Cricket Ireland
- Sport: Cricket
- Jurisdiction: Ireland; Northern Ireland;
- Abbreviation: CI
- Founded: 1923; 103 years ago
- Affiliation: International Cricket Council
- Affiliation date: 1993; 33 years ago
- Regional affiliation: ICC Europe
- Affiliation date: 1997; 29 years ago
- Location: Clontarf, Dublin Malahide, Dublin Stormont, Belfast Bready, Derry
- President: Bryan O'Donnell
- Chairman: Brian MacNeice
- CEO: Sarah Keane
- Men's coach: Gary Wilson
- Women's coach: Lloyd Tennant
- Sponsor: ITW Consulting, Certa, Macron, Fáilte Solar, DMG Media, Evoke, Ulster University
- Replaced: Previously called Irish Cricket Union

Official website
- www.cricketireland.ie
- Ireland

= Cricket Ireland =

Governing body of cricket in Republic of Ireland and Northern Ireland

Cricket Ireland (formerly the Irish Cricket Union) is the national governing body for cricket on the island of Ireland (both the Republic of Ireland and Northern Ireland), and oversees the national men's and women's cricket teams. It also organises the men's Inter-Provincial Series (which includes the Inter-Provincial Championship, Inter-Provincial Cup and Inter-Provincial Trophy), the women's Super Series, and three All-Ireland club competitions: Irish Senior Cup, National Cup and the All-Ireland T20 Cup. It achieved Test status for women in 2000, and for men in 2017 when it was made a Full Member of the ICC in June 2017.

==History==
An early forerunner of the Irish Cricket Union was formed in 1890, though its only function was to select the Irish international team. There is debate about what year should mark the official start of the Irish Cricket Union - in 1923 an embryonic entity was set up, but only two provincial unions (of four) were involved - namely the Leinster Cricket Union and the Northern Cricket Union. In 1927, all four provincial unions signed on (the Munster Cricket Union and the North West Cricket Union joined to make it four), so that year is considered a more appropriate anniversary. Its powers initially were strictly limited and it was reconstituted in 1933. Today, there are five provincial unions with the Connacht Cricket Union becoming a recognised provincial union in 2025.
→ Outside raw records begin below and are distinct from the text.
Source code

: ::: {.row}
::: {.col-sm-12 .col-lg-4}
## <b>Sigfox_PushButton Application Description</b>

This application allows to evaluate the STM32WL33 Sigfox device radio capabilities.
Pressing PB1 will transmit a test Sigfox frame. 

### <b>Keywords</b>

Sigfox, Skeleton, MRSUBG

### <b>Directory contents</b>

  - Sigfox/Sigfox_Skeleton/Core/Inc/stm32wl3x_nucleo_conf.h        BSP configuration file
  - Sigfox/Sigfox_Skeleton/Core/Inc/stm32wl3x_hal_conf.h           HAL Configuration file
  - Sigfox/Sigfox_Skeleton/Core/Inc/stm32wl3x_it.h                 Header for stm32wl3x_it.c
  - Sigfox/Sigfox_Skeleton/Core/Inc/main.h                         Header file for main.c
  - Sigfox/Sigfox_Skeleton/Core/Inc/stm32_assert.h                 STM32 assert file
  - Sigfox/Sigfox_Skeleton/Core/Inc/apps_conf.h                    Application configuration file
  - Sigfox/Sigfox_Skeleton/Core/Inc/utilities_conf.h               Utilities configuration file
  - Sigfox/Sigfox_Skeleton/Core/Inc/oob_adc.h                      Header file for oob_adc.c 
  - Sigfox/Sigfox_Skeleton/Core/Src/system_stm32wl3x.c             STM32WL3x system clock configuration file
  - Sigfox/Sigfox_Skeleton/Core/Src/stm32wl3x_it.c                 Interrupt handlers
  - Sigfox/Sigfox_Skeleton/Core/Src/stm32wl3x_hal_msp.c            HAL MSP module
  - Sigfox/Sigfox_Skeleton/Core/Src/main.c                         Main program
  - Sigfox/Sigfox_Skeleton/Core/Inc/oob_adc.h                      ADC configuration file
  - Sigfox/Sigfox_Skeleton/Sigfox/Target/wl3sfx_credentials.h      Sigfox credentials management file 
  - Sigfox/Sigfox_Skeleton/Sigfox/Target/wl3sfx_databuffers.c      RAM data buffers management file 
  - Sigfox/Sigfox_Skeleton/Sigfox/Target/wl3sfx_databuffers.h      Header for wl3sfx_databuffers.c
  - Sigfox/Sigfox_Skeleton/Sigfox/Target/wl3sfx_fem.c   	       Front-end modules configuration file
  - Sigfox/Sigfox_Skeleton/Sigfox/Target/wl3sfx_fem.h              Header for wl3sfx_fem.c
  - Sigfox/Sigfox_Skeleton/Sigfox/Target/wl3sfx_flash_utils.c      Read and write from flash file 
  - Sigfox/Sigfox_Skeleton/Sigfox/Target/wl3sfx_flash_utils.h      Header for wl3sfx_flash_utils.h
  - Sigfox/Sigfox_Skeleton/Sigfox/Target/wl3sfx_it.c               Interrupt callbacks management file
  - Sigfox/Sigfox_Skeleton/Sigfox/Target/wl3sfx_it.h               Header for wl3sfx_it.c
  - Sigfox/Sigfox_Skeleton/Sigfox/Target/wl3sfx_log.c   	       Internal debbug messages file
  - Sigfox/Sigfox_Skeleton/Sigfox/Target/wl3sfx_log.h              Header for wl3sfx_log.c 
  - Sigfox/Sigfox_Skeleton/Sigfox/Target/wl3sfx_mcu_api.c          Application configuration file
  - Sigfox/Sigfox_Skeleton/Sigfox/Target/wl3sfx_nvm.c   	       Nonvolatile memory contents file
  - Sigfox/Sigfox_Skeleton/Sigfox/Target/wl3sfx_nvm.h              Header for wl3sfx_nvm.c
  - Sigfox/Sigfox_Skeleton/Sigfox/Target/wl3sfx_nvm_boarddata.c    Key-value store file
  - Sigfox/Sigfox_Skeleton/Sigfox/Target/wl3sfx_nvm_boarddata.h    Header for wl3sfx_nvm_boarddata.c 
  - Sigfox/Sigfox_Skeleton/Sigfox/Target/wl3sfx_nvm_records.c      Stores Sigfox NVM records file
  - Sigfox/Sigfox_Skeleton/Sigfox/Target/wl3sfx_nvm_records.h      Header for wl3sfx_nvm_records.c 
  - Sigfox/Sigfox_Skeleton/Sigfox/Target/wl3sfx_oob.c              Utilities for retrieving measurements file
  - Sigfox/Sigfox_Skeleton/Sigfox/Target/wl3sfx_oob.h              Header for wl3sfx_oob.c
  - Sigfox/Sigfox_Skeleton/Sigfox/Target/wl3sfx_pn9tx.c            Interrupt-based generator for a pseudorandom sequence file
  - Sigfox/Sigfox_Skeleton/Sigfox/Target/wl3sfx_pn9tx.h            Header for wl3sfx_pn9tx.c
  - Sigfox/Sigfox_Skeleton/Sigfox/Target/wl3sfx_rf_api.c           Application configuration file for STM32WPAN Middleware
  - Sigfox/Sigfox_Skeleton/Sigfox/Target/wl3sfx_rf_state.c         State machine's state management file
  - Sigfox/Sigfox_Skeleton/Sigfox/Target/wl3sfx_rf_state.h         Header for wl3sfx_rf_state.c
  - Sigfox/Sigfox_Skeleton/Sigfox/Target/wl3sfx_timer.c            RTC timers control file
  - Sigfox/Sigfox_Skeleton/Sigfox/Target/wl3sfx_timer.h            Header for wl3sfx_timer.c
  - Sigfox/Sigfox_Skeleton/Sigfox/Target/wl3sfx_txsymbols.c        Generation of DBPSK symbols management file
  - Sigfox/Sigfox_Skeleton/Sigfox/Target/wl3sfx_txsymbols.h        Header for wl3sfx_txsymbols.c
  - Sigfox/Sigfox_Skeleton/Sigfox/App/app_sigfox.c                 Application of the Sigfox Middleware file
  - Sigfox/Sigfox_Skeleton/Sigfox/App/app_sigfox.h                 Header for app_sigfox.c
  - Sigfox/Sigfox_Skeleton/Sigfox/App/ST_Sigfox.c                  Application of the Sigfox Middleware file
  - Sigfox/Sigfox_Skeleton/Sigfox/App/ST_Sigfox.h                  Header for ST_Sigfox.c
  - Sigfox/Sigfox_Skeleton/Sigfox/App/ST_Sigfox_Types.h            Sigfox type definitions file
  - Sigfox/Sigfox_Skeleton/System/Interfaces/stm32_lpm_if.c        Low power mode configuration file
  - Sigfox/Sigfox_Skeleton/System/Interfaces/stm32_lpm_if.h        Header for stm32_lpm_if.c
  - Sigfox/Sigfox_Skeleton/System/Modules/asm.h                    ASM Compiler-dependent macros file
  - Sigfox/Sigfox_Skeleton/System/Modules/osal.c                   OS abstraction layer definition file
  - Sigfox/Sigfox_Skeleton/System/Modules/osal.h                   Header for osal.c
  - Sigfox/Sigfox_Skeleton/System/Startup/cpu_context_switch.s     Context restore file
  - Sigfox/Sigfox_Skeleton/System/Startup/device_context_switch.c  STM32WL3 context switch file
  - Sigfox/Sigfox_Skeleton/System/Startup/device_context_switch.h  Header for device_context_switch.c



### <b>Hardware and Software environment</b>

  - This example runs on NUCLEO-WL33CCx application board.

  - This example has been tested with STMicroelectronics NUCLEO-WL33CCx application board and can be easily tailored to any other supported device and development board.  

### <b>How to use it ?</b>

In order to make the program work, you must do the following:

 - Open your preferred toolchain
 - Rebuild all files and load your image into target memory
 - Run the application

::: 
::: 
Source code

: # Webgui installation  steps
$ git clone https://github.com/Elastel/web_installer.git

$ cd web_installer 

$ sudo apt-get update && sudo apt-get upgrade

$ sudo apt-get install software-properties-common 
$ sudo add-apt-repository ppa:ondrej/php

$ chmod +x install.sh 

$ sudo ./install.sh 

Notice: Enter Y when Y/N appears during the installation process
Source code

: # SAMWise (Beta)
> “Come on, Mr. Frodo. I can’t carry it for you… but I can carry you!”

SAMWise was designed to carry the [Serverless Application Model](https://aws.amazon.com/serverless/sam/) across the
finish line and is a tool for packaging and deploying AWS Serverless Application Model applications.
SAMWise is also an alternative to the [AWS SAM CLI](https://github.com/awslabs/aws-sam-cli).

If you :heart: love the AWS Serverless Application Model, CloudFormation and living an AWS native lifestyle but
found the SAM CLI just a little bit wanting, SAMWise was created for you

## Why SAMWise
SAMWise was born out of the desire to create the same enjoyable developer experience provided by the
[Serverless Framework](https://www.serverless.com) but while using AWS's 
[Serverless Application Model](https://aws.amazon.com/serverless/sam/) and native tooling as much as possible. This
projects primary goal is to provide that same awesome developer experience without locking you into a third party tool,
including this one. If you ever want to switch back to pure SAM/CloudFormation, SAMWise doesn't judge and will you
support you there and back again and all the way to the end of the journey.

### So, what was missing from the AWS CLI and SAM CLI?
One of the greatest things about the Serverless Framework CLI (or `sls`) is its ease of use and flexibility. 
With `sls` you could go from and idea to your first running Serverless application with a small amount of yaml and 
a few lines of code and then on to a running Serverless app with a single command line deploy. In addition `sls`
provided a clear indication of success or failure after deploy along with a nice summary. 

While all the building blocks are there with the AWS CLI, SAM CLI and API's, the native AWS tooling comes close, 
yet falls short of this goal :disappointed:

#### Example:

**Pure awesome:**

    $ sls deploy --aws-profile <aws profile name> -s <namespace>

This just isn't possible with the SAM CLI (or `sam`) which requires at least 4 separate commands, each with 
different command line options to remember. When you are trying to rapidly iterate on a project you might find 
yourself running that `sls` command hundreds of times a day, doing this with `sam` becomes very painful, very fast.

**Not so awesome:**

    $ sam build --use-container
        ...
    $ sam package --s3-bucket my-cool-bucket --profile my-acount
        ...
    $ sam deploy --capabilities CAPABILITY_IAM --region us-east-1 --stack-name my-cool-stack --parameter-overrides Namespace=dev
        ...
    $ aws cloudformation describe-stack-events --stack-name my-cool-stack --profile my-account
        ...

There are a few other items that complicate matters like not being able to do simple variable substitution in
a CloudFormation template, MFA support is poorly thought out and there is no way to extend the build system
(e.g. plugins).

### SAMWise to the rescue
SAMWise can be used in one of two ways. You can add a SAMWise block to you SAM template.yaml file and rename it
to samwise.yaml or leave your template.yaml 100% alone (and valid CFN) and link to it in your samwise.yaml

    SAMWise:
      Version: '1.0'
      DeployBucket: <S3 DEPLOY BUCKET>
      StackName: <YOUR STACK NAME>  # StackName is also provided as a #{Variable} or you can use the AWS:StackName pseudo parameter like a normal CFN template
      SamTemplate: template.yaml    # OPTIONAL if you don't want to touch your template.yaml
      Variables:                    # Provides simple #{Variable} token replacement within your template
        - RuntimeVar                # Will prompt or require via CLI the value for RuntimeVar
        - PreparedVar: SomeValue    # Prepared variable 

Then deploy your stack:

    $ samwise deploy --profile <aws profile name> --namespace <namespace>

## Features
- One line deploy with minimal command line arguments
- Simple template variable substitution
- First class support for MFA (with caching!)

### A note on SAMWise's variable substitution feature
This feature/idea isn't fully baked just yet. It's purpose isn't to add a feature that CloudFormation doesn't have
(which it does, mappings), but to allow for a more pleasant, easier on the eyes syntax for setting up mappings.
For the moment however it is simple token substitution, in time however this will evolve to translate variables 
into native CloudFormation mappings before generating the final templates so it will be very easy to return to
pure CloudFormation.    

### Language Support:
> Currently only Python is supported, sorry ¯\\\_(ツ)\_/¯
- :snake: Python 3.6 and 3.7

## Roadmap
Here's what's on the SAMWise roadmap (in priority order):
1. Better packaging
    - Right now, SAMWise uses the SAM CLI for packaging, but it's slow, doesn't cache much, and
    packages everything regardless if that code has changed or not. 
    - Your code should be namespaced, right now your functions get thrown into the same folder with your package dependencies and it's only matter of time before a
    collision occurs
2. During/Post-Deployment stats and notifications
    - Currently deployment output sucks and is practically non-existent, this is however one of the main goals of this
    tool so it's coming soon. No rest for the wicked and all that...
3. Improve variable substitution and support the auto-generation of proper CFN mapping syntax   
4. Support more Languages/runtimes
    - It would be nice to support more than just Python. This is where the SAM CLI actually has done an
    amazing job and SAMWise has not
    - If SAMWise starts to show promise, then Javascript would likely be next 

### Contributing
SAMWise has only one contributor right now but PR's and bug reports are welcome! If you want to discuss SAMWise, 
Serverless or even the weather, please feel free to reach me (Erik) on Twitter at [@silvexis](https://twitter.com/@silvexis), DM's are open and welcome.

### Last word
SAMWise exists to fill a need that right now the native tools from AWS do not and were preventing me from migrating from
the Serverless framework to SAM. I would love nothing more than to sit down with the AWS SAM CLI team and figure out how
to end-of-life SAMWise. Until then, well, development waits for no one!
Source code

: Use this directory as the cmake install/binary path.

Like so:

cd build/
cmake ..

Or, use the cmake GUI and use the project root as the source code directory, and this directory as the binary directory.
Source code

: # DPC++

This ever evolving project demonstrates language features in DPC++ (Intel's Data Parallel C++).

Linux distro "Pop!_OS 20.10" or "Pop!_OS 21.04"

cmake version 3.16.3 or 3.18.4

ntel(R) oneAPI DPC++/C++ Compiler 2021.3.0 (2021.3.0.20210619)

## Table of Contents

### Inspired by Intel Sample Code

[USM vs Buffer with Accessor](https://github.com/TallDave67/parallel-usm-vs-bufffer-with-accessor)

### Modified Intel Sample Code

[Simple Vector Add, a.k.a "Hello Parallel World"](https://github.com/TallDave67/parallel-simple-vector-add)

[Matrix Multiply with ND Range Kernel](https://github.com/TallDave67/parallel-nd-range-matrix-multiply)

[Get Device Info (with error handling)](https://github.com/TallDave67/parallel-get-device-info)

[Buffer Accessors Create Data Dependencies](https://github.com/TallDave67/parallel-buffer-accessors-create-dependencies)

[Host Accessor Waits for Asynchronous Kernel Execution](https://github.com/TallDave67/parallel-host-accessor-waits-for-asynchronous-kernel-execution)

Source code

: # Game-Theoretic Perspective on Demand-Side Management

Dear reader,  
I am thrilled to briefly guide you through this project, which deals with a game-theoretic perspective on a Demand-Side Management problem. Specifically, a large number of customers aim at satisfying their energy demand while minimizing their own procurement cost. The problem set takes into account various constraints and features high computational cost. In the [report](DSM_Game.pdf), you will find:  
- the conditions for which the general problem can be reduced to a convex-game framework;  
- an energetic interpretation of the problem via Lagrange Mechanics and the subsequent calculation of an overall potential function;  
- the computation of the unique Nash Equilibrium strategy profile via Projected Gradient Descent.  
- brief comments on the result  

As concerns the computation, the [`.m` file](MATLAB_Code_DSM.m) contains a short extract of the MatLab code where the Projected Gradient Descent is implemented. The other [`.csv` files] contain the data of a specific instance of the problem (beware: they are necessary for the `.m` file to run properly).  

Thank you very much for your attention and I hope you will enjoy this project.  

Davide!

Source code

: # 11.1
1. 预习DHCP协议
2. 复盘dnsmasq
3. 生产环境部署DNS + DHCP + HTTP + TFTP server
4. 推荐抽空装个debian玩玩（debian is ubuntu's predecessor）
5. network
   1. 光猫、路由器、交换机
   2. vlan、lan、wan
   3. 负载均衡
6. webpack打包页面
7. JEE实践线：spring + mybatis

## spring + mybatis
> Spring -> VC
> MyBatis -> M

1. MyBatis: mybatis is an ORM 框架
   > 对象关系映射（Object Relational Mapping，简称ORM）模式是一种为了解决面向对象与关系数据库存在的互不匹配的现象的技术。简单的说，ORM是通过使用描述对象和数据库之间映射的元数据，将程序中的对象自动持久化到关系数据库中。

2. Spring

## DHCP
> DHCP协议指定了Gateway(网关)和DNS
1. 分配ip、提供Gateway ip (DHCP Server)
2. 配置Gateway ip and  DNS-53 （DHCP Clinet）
Ireland was accepted as an Associate Member of the International Cricket Council on 6 July 1993.

In common with a number of other Ireland sporting governing bodies, the Union represents all of the island of Ireland, rather than just the Republic of Ireland. In common with its counterparts for rugby union and field hockey, the organisation, therefore, does not use the Irish tricolour, but instead employs its own flag.

Ireland was initially among the teams in Division 1 of Associate Members of International Cricket Council who have One Day International and T20 International status.

Ireland's greatest cricketing success to date was to reach the Super 8 of the 2007 Cricket World Club following victory over Pakistan and a tied game with Zimbabwe in the groups stages. The most significant, and most publicised, success in a one-off match occurred four years later, with a three-wicket victory over England in the 2011 Cricket World Cup in which Kevin O'Brien scored the World Cup's fastest ever century and Ireland set a World Cup record with by "chasing" 327 runs. During 2007 World Cup Ireland had major success with their victory by three wickets over Pakistan in a 2007 Cricket World Cup group match.

The victory over Pakistan in 2007 was overshadowed by the sudden death of the Pakistan Coach Bob Woolmer that night. Ireland also managed to beat the West Indies in their prime in 1968 at Sion Mills, 25 years before Ireland were accepted as an associate by the ICC.

The Irish Cricket Union was formally dissolved and then formed afresh as a limited company on 3 February 2008, at its annual general meeting.

After success on the international stage, Cricket Ireland applied for Full Membership from the International Cricket Council. Ireland won the ICC World Twenty20 Qualifier 2008 and 2009 ICC World Cup Qualifier and qualified for 2009 World Twenty20 and 2011 Cricket World Cup. Full membership would allow Ireland to be a permanent One Day International and eventually grant them Test status.

In August 2011, Cricket Ireland announced its plans to put in place a first-class structure, which is a major achievement for the nation on their path to gaining Test status.

In 2012, Cricket Ireland announced that it had found the pathway to Test status for their tremendously successful men's team by 2020. Targets include an increase in the number of people playing the game in Ireland to 50,000, reaching eighth in the world rankings and establishing a domestic first-class structure. A number of commercial deals have been secured, allowing Ireland to unveil their strategic plan to 2015 and target their ultimate ambition of securing Test status.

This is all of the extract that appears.